The Challenge
Kreebo is an AI-powered app designed to encourage children to read and create their own stories. On the surface, it has strong educational potential. But potential alone doesn't make a product usable — and nobody had systematically asked where the experience was breaking down, or why.
My goal was to answer exactly that: run a structured, multi-method UX investigation and turn the findings into evidence that could drive real product decisions.
My Approach
Rather than jumping straight into user testing, I started by understanding the ecosystem. I mapped eight stakeholder groups and traced how their needs and constraints interact.

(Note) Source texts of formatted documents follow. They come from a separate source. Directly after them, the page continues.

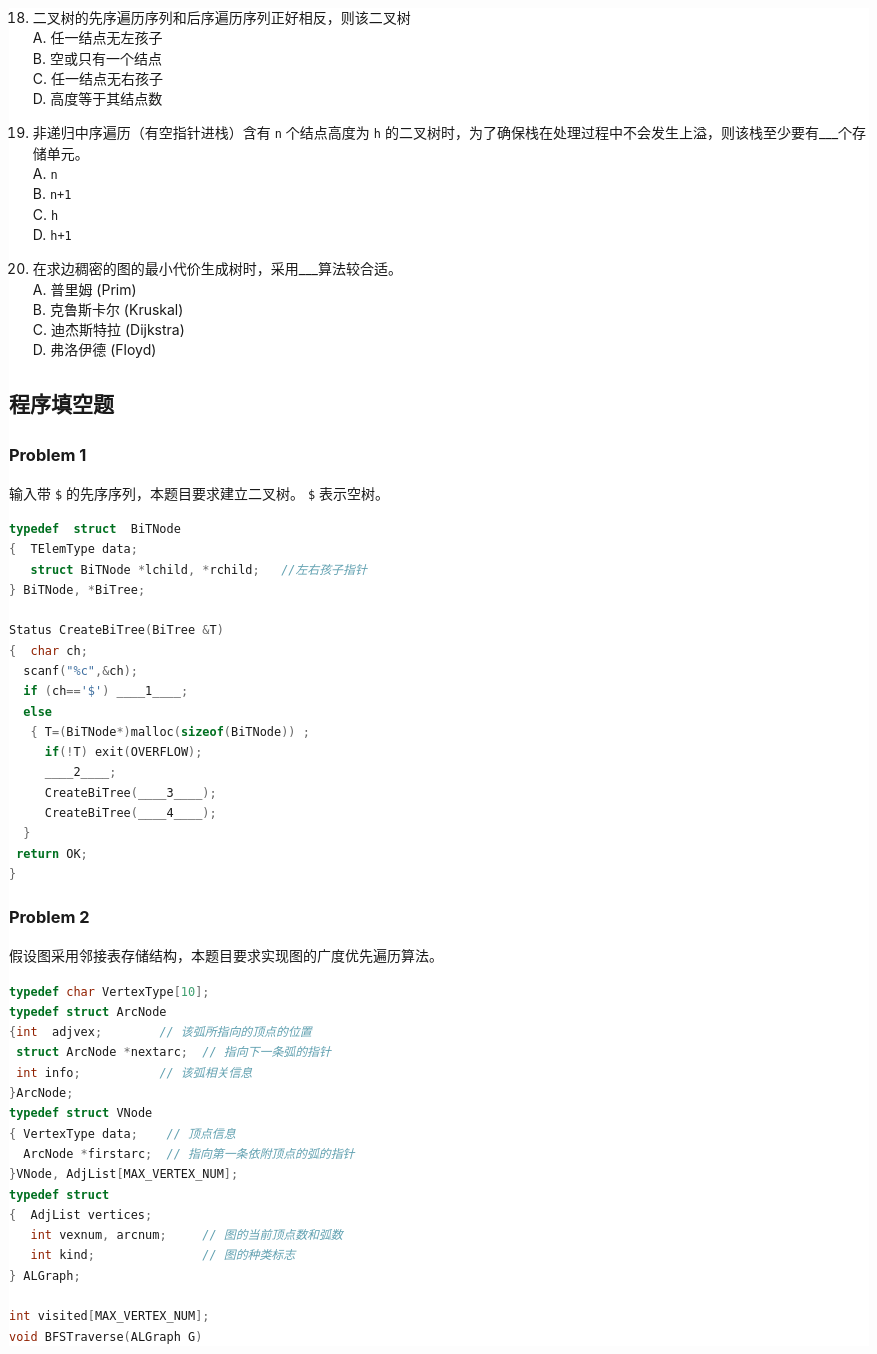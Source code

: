18. 二叉树的先序遍历序列和后序遍历序列正好相反，则该二叉树  
    A. 任一结点无左孩子  
    B. 空或只有一个结点  
    C. 任一结点无右孩子  
    D. 高度等于其结点数

19.  非递归中序遍历（有空指针进栈）含有 `n` 个结点高度为 `h` 的二叉树时，为了确保栈在处理过程中不会发生上溢，则该栈至少要有___个存储单元。  
    A. `n`  
    B. `n+1`  
    C. `h`  
    D. `h+1`

20. 在求边稠密的图的最小代价生成树时，采用___算法较合适。  
    A. 普里姆 (Prim)  
    B. 克鲁斯卡尔 (Kruskal)  
    C. 迪杰斯特拉 (Dijkstra)  
    D. 弗洛伊德 (Floyd)

## 程序填空题

### Problem 1
输入带 `$` 的先序序列，本题目要求建立二叉树。 `$` 表示空树。
```c++
typedef  struct  BiTNode
{  TElemType data;
   struct BiTNode *lchild, *rchild;   //左右孩子指针
} BiTNode, *BiTree;

Status CreateBiTree(BiTree &T)
{  char ch;
  scanf("%c",&ch);                   
  if (ch=='$') ____1____;
  else
   { T=(BiTNode*)malloc(sizeof(BiTNode)) ;
     if(!T) exit(OVERFLOW);
     ____2____;
     CreateBiTree(____3____);
     CreateBiTree(____4____);
  }
 return OK;
}
```

### Problem 2
假设图采用邻接表存储结构，本题目要求实现图的广度优先遍历算法。
```c++
typedef char VertexType[10];
typedef struct ArcNode
{int  adjvex;        // 该弧所指向的顶点的位置
 struct ArcNode *nextarc;  // 指向下一条弧的指针
 int info;           // 该弧相关信息
}ArcNode;
typedef struct VNode
{ VertexType data;    // 顶点信息
  ArcNode *firstarc;  // 指向第一条依附顶点的弧的指针
}VNode, AdjList[MAX_VERTEX_NUM];
typedef struct
{  AdjList vertices;
   int vexnum, arcnum;     // 图的当前顶点数和弧数
   int kind;               // 图的种类标志
} ALGraph;

int visited[MAX_VERTEX_NUM];
void BFSTraverse(ALGraph G)
```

Key Insight from Ecosystem Mapping
Two structural tensions surfaced immediately: Teachers needed personalized assignments, but the app's monolingual design excluded bilingual families. And School Administrators needed content consistency, but the AI's generative nature made that impossible to guarantee. These weren't user complaints — they were design-level contradictions embedded in the product architecture.
From there, I built a learner journey map to pinpoint where tensions would surface — then ran usability testing with four parents to confirm it with real behavior.
What I Found
Using Nielsen's Heuristics as my diagnostic framework, I identified four key findings — but the most important insight was the pattern connecting them:
The System Was Silent When It Broke
When the microphone failed, the app showed nothing. All 4 participants were stranded — a failure of Heuristic 1 that made the product's most creative feature completely inaccessible.
The AI Was Doing Too Much, Too Fast
Excessive questions during story generation caused 3 of 4 participants to disengage. The AI's flexibility became a burden — no shortcut, no escape.
A Mandatory Task Undermined the Core Experience
A required post-story English summary — deemed too hard for children — generated the highest negative sentiment in the study. A moment of accomplishment became a frustrating obligation.
The Reading Phase Was a Clear Win
27 positive codes, zero negatives. The contrast proved the product works — just not around the reading experience itself.
The Insight That Tied It Together
The WCAG 2.2 audit revealed a critical failure in WCAG 3.3.1: no text-based error descriptions, no ARIA labels — just visual cues.
Triangulation Moment
This single accessibility failure directly explained the microphone crisis. Qualitative behavior (100% stranded), quantitative data (10 "Confused" codes), and the audit all pointed to the same root cause. That's the value of triangulation: it turns observations into evidence.
What I Recommended
- Fix error communication first. Text-based error messages + ARIA labels resolves the accessibility failure and the mic crisis in one move — the highest-leverage fix available.
- Reduce AI friction with defaults. "Quick Generate" templates let users bypass the prompt sequence without removing flexibility.
- Rethink the Summary Task. Replace the mandatory writing task with a simple comprehension check — preserving the learning goal without punishing users for finishing a story.